> TASK TO CARRY OUT
Wherever the word "Wagmi" occurs in the lines below, copy the whole line.

++++++++++++++++++++

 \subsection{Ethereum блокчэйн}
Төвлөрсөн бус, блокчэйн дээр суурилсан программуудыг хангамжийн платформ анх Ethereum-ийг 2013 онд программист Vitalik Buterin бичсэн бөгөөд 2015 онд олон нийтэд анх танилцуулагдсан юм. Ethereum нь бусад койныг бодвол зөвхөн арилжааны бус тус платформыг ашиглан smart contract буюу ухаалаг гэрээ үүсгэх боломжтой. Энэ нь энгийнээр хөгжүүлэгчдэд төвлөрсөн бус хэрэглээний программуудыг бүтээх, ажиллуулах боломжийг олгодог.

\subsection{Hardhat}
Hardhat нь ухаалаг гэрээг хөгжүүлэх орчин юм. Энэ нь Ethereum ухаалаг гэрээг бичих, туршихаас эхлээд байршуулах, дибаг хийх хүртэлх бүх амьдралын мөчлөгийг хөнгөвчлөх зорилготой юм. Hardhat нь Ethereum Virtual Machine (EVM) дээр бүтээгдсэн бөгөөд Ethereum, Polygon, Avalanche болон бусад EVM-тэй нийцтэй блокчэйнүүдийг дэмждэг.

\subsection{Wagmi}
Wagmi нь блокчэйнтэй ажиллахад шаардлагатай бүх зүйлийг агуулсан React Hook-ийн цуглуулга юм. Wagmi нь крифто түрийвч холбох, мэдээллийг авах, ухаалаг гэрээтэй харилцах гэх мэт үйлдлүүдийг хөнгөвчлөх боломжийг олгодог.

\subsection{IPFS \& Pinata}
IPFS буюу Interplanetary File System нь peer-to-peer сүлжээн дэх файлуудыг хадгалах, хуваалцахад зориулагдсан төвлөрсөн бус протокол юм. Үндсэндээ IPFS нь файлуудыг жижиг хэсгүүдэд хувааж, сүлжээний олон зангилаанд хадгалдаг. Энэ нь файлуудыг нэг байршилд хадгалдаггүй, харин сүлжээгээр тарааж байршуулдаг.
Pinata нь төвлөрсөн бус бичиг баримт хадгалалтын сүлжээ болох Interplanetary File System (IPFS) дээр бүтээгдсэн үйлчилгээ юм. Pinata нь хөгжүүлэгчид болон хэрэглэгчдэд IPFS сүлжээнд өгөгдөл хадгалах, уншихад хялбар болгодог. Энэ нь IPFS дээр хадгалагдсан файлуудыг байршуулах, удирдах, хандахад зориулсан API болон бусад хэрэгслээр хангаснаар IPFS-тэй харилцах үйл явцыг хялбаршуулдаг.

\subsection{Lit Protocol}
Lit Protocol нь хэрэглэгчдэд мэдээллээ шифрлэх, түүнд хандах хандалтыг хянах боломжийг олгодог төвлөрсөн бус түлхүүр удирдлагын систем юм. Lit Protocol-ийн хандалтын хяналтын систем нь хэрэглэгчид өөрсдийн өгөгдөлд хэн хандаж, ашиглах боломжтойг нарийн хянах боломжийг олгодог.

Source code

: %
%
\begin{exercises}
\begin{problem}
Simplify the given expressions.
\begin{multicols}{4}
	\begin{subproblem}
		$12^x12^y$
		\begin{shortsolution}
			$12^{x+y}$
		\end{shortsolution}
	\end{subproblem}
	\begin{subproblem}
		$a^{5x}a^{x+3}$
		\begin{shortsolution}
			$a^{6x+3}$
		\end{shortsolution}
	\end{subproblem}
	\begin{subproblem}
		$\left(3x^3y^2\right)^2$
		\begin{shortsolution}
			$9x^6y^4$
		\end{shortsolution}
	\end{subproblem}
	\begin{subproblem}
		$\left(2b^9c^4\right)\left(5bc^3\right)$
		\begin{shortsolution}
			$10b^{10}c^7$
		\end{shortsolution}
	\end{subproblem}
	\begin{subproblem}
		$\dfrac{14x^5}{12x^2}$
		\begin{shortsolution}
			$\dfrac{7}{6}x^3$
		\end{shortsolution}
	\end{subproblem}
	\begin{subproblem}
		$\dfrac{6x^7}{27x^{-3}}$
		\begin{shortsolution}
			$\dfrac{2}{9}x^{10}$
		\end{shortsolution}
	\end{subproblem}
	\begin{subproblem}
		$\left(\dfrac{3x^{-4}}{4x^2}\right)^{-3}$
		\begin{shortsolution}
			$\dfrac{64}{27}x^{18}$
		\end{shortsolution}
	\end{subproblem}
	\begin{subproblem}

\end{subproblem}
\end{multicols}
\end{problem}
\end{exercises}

++++++++++++++++++++

> REPLY TO THE EXERCISE
\subsection{Wagmi}
Wagmi нь блокчэйнтэй ажиллахад шаардлагатай бүх зүйлийг агуулсан React Hook-ийн цуглуулга юм. Wagmi нь крифто түрийвч холбох, мэдээллийг авах, ухаалаг гэрээтэй харилцах гэх мэт үйлдлүүдийг хөнгөвчлөх боломжийг олгодог.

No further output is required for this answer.